Acontece que o sol exagerou. Ali, na altura do posto quatro, ele surgiu das águas, vermelho e doce apesar de tudo, jogando sua luz dourada sobre a cidade que amanhecia. Súbito, dei com a vista num imenso monstro na ponta do posto seis. Parecia um inseto repelente pousado sobre a pele da terra, um carrapato gigantesco, com duas garras levantadas para o céu coberto pelo ouro do Sol. Não era uma invasão de insetos repugnantes: apenas a silhueta de dois canhões que saiam de sua carapaça côncava e metálica, assinalando o Forte de Copacabana.

Houve um episódio que contraria a ética dos canhões: atiraram contra a própria terra numa das revoltas contra o presidente da República, que ainda morava no Itamaraty. Os canhões não atingiram o alvo mas danificaram uma das torres da Candelária. Amigos do presidente pediram que ele deixasse o local. Ele preferiu ficar porque "ali era mais seguro".

Também atiraram contra a própria terra, na revolta conhecida como 18 do Forte. O tenente Siqueira Campos passou a noite tentando virar os canhões para a praia, mas estavam emperrados. Impossibilitado de bombardear a cidade, o tenente e seus colegas decidiram enfrentar as forças do governo na própria areia, que ficou manchada de sangue. Para valer, os canhões só dispararam contra o cruzador Tamandaré, que levava o presidente deposto na manhã de 11 de novembro de 1955. Não acertaram o alvo e o navio, embora funcionando com um motor, escapou.

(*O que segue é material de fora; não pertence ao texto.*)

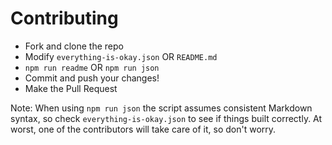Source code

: # Contributing

* Fork and clone the repo
* Modify `everything-is-okay.json` OR `README.md`
* `npm run readme` OR `npm run json`
* Commit and push your changes!
* Make the Pull Request

Note: When using `npm run json` the script assumes consistent Markdown syntax, so check `everything-is-okay.json` to see if things built correctly. At worst, one of the contributors will take care of it, so don't worry.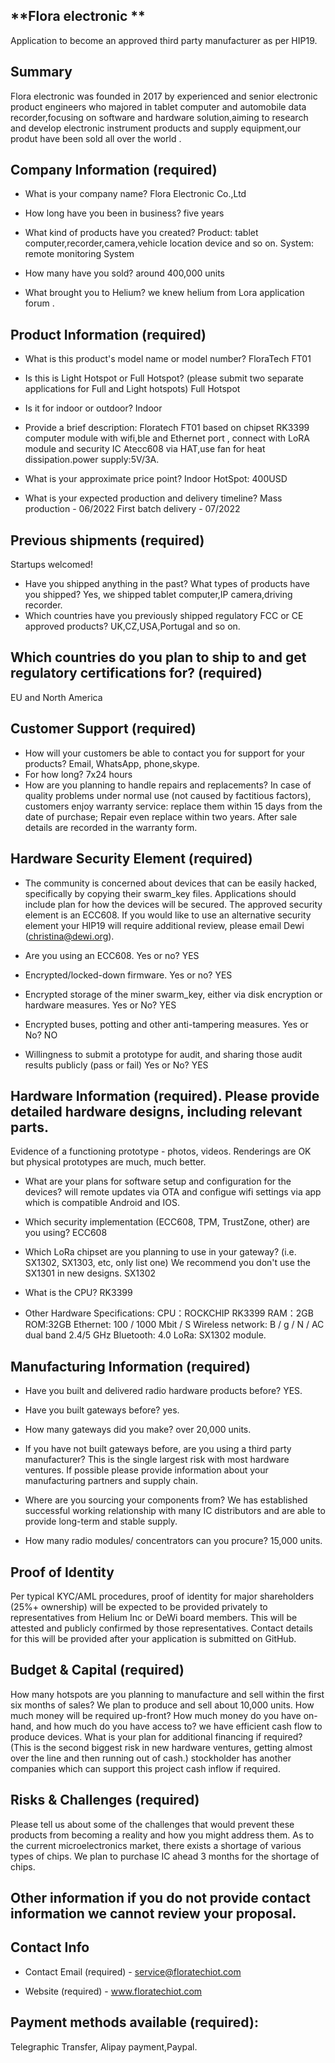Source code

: ## **Flora electronic **

Application to become an approved third party manufacturer as per HIP19.

## Summary

Flora electronic was founded in 2017 by experienced and senior electronic product engineers who majored in tablet computer and automobile data recorder,focusing on software and hardware solution,aiming to research and develop electronic instrument products and supply equipment,our produt have been sold all over the world .
## Company Information (required)

- What is your company name?
  Flora Electronic Co.,Ltd

- How long have you been in business?
  five years

- What kind of products have you created?
  Product:  tablet computer,recorder,camera,vehicle location device and so on.
  System: remote monitoring System
  

- How many have you sold?
   around 400,000 units

- What brought you to Helium?
  we knew helium from Lora application forum .

## Product Information (required)

- What is this product's model name or model number?
  FloraTech FT01

- Is this is Light Hotspot or Full Hotspot? (please submit two separate applications for Full and Light hotspots)
  Full Hotspot

- Is it for indoor or outdoor?
  Indoor

- Provide a brief description:
  Floratech FT01 based on chipset RK3399 computer module with wifi,ble and Ethernet port , connect with  LoRA module and security IC Atecc608 via HAT,use fan for heat dissipation.power supply:5V/3A.

- What is your approximate price point?
  Indoor HotSpot: 400USD

- What is your expected production and delivery timeline?
  Mass production - 06/2022
  First batch delivery - 07/2022

## Previous shipments (required)

Startups welcomed!

- Have you shipped anything in the past? What types of products have you shipped?
  Yes, we shipped tablet computer,IP camera,driving recorder.
- Which countries have you previously shipped regulatory FCC or CE approved products?
  UK,CZ,USA,Portugal and so on.

## Which countries do you plan to ship to and get regulatory certifications for? (required)

EU and North America

## Customer Support (required)

- How will your customers be able to contact you for support for your products?
  Email, WhatsApp, phone,skype.
- For how long?
  7x24 hours
- How are you planning to handle repairs and replacements?
  In case of quality problems under normal use (not caused by factitious factors), customers enjoy warranty service: replace them within 15 days from the date of purchase; Repair even replace within two years. After sale details are recorded in the warranty form.

## Hardware Security Element (required)

- The community is concerned about devices that can be easily hacked, specifically by copying their swarm_key files. Applications should include plan   for how the devices will be secured. The approved security element is an ECC608. If you would like to use an alternative security element your HIP19   will require additional review, please email Dewi ([christina@dewi.org](mailto:christina@dewi.org)).

- Are you using an ECC608. Yes or no?
  YES
- Encrypted/locked-down firmware. Yes or no?
  YES
- Encrypted storage of the miner swarm_key, either via disk encryption or hardware measures. Yes or No?
  YES
- Encrypted buses, potting and other anti-tampering measures. Yes or No?
  NO
- Willingness to submit a prototype for audit, and sharing those audit results publicly (pass or fail) Yes or No?
  YES

## Hardware Information (required). Please provide detailed hardware designs, including relevant parts.

Evidence of a functioning prototype - photos, videos. Renderings are OK but physical prototypes are much, much better.

- What are your plans for software setup and configuration for the devices?
  will remote updates via OTA and configue  wifi settings via app which is  compatible Android and IOS.

- Which security implementation (ECC608, TPM, TrustZone, other) are you using?
  ECC608
- Which LoRa chipset are you planning to use in your gateway? (i.e. SX1302, SX1303, etc, only list one)
  We recommend you don't use the SX1301 in new designs.
  SX1302 

- What is the CPU?
  RK3399

- Other Hardware Specifications:
  CPU：ROCKCHIP RK3399
  RAM：2GB
  ROM:32GB
  Ethernet: 100 / 1000 Mbit / S
  Wireless network: B / g / N / AC dual band 2.4/5 GHz
  Bluetooth: 4.0
  LoRa: SX1302 module.
 
## Manufacturing Information (required)

- Have you built and delivered radio hardware products before?
  YES. 

- Have you built gateways before?
  yes.
- How many gateways did you make?
  over 20,000 units.

- If you have not built gateways before, are you using a third party manufacturer? This is the single largest risk with most hardware ventures. If   possible please provide information about your manufacturing partners and supply chain. 

- Where are you sourcing your components from?
  We has established successful working relationship with many IC distributors and are able to provide long-term and stable supply. 
- How many radio modules/ concentrators can you procure?
  15,000 units.

## Proof of Identity

Per typical KYC/AML procedures, proof of identity for major shareholders (25%+ ownership) will be expected to be provided privately to representatives from Helium Inc or DeWi board members. This will be attested and publicly confirmed by those representatives.
Contact details for this will be provided after your application is submitted on GitHub.

## Budget & Capital (required)

How many hotspots are you planning to manufacture and sell within the first six months of sales?
  We plan to produce and sell about 10,000 units.
How much money will be required up-front? How much money do you have on-hand, and how much do you have access to?
  we have efficient cash flow to produce devices.
What is your plan for additional financing if required? (This is the second biggest risk in new hardware ventures, getting almost over the line and then running out of cash.)
  stockholder has another companies which can support this project cash inflow if required. 

## Risks & Challenges (required)
Please tell us about some of the challenges that would prevent these products from becoming a reality and how you might address them.
As to the current microelectronics market, there exists a shortage of various types of chips. We plan to purchase IC ahead 3 months for the shortage of chips.

## Other information if you do not provide contact information we cannot review your proposal.

## Contact Info

- Contact Email (required) -
 service@floratechiot.com

- Website (required) -
  www.floratechiot.com


## Payment methods available (required):

Telegraphic Transfer, Alipay payment,Paypal.
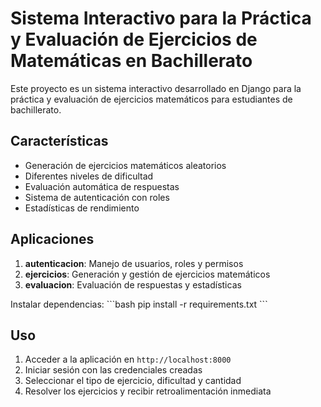 # Sistema Interactivo para la Práctica y Evaluación de Ejercicios de Matemáticas en Bachillerato

Este proyecto es un sistema interactivo desarrollado en Django para la práctica y evaluación de ejercicios matemáticos para estudiantes de bachillerato.

## Características

- Generación de ejercicios matemáticos aleatorios
- Diferentes niveles de dificultad
- Evaluación automática de respuestas
- Sistema de autenticación con roles
- Estadísticas de rendimiento

## Aplicaciones

1. **autenticacion**: Manejo de usuarios, roles y permisos
2. **ejercicios**: Generación y gestión de ejercicios matemáticos
3. **evaluacion**: Evaluación de respuestas y estadísticas


Instalar dependencias:
\`\`\`bash
pip install -r requirements.txt
\`\`\`

## Uso

1. Acceder a la aplicación en `http://localhost:8000`
2. Iniciar sesión con las credenciales creadas
3. Seleccionar el tipo de ejercicio, dificultad y cantidad
4. Resolver los ejercicios y recibir retroalimentación inmediata
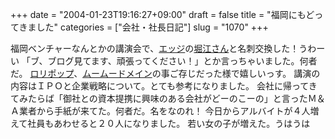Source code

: +++
date = "2004-01-23T19:16:27+09:00"
draft = false
title = "福岡にもどってきました"
categories = ["会社・社長日記"]
slug = "1070"
+++

福岡ベンチャーなんとかの講演会で、<a href="http://www.livedoor.com/" target="_blank">エッジ</a>の<a href="http://blog.livedoor.jp/takapon_jp" target="_blank">堀江さん</a>と名刺交換した！うわーい
「ブ、ブログ見てます、頑張ってください！」とか言っちゃいました。何者だ。
<a href="http://lolipop.jp" target="_blank">ロリポップ</a>、<a href="http://muumuu-domain.com" target="_blank">ムームードメイン</a>の事ご存じだった様で嬉しいっす。
講演の内容はＩＰＯと企業戦略について。とても参考になりました。
会社に帰ってきてみたらば「御社との資本提携に興味のある会社がどーのこーの」と言ったＭ＆Ａ業者から手紙が来てた。何者だ。名をなのれ！
今日からアルバイトが４人増えて社員もあわせると２０人になりました。
若い女の子が増えた。うはうは
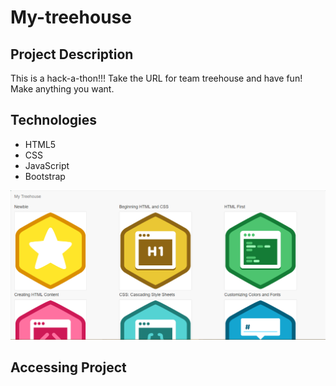 # My-treehouse

## Project Description

This is a hack-a-thon!!! Take the URL for team treehouse and have fun!  Make anything you want.

## Technologies

- HTML5
- CSS
- JavaScript
- Bootstrap


![Blog Screengrab](https://raw.githubusercontent.com/lsimmons1832/my-treehouse/98ab1bcae2ac41f33d0a5d9494b17ae4d4bd3f5b/Capture.PNG)

## Accessing Project
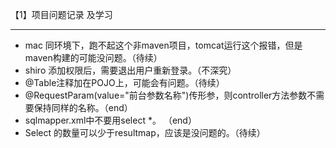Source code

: 【1】项目问题记录  及学习

---------

- mac 同环境下，跑不起这个非maven项目，tomcat运行这个报错，但是maven构建的可能没问题。（待续）
- shiro  添加权限后，需要退出用户重新登录。（不深究）
- @Table注释加在POJO上，可能会有问题。（待续）
- @RequestParam(value="前台参数名称")传形参，则controller方法参数不需要保持同样的名称。（end）
- sqlmapper.xml中不要用select *。 （end）
- Select 的数量可以少于resultmap，应该是没问题的。（待续）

Não tenho nada contra o Forte em si, dizem até que ele é bonito, uma de nossas obras primas da arquitetura. Acredito e louvo. Mas aqueles canhões obscenamente escancarados bem que podiam ser deslocados da paisagem. Além de inúteis, são feios e grotescos: lembram episódios pouco edificantes (e nada gloriosos) de nossa história.